What is digital preservation?
Stephen Chapman
Harvard University Library
What is digital preservation? I trust that this audience will not be surprised by a librarian taking the prerogative of classifying the question before giving an answer! Preservation administrators generally view digital preservation as a sub-topic of library preservation, which has a single overarching mandate: to facilitate use. [Weissman] In the ideal, preservation policies and services would ensure that materials in all formats would be accessible for use in perpetuity.
If our objective were to preserve the artifact only, regardless of usability, longevity would be measured according to the lifespan of an object stored in a given environment. Preservation strategies would seek to optimize manufacturing and storage conditions and, quite likely, offer little intervention once materials had been placed "Tut-like fashion" in their appropriate chambers.
Three components for usability
Keeping materials accessible for use, however, requires more than preservation of the artifact itself. Models for digital preservation make explicit the three components for usability that have traditionally influenced the models for preserving analog formats in our collections:
- preservation of the material (or its "information content")
-
preservation of the apparatus needed to locate, retrieve and represent the material
-
a knowledgeable observer or community
Each of these components, and their relationships, must be accommodated in preservation strategies. The nature of the "apparatus" needed to represent material, for example, depends upon the knowledge base of the designated user community. (We do not, for example, routinely include dictionaries in microfilm versions of books to help the reader. We assume that she knows the language of the text in hand.)
Defining preservation with mediation
Ansel Adams once observed that his images always included at least two people--the photographer and the person(s) observing the photograph. Custodians of library collections similarly need to accommodate the creator, the user community, and whatever is necessary to mediate communication between the two in their definition of "use" and strategy for preservation. Since each of the three components listed above can vary from collection to collection, or format to format, it is probably more accurate to define preservation as "ensuring that materials remain usable to certain users under certain conditions."

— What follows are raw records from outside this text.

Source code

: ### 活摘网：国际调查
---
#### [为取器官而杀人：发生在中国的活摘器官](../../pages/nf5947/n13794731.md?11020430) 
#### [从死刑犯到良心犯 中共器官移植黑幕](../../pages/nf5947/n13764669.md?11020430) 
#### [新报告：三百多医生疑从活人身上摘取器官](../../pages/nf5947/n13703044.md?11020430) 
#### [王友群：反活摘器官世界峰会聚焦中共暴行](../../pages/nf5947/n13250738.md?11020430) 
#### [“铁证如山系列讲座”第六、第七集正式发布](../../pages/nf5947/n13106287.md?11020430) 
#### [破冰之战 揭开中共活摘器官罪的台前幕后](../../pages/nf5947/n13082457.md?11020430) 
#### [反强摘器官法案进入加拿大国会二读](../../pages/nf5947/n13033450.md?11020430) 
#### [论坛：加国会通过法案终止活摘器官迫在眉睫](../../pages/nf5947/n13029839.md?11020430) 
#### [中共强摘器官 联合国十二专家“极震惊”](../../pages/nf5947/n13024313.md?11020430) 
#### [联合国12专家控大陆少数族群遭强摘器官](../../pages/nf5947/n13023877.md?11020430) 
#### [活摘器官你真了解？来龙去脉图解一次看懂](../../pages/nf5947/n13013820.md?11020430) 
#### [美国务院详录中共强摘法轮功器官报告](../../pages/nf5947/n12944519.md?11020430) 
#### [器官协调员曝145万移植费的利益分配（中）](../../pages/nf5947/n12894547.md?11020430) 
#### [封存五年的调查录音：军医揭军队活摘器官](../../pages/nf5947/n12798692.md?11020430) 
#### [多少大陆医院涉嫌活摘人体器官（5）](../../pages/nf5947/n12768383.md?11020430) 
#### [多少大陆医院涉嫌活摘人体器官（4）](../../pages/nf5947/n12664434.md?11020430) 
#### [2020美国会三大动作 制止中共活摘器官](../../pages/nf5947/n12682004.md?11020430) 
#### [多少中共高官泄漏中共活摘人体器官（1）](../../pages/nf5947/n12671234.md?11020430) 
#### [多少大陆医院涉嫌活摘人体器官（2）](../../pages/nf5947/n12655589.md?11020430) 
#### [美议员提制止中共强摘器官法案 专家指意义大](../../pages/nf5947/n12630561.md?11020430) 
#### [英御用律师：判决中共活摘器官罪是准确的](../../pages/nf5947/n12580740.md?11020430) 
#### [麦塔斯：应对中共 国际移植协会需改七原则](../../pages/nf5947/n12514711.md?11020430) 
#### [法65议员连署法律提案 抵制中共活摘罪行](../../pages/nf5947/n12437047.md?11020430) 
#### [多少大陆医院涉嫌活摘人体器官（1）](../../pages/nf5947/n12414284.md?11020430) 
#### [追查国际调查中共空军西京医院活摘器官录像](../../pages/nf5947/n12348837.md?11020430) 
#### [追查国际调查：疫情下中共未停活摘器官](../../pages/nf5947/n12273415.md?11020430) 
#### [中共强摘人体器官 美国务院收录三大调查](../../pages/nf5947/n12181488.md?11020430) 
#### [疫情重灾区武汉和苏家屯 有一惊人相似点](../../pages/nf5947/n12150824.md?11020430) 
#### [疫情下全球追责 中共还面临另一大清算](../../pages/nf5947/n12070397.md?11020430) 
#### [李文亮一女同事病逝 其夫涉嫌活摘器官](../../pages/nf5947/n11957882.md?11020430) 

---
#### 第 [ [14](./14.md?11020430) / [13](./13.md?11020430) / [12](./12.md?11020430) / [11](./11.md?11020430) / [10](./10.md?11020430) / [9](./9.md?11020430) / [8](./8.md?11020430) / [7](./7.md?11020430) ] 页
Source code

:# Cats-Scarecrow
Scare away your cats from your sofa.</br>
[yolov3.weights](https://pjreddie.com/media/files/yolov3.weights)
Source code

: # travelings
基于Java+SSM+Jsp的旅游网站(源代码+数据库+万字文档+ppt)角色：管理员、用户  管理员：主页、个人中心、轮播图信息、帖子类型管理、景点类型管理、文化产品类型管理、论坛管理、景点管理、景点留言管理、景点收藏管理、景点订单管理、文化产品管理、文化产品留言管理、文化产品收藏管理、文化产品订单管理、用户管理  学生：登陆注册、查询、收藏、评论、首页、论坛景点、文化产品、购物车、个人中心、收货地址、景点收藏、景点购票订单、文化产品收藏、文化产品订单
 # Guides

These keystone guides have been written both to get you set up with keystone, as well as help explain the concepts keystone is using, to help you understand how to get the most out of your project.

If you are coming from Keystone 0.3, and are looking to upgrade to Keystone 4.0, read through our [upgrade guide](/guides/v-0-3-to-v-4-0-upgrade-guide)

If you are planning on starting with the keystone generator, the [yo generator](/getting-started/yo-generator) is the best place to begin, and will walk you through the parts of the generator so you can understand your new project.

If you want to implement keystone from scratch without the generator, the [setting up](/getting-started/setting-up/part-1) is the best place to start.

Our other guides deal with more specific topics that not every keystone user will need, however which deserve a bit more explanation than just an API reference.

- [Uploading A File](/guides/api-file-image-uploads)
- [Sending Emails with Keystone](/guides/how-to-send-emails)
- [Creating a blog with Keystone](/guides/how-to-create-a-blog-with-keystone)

Long term usability requirements
Obsolescence, the nemesis of preservation, occurs in either of the following cases: the material and its associated apparatus become incompatible; or the material/apparatus can no longer meet specified use requirements. Restoring these connections to reestablish usability sometimes requires wholesale translations. To avoid such efforts and expenditures, preservation strategies strive to manage both technological compatibility and user expectations.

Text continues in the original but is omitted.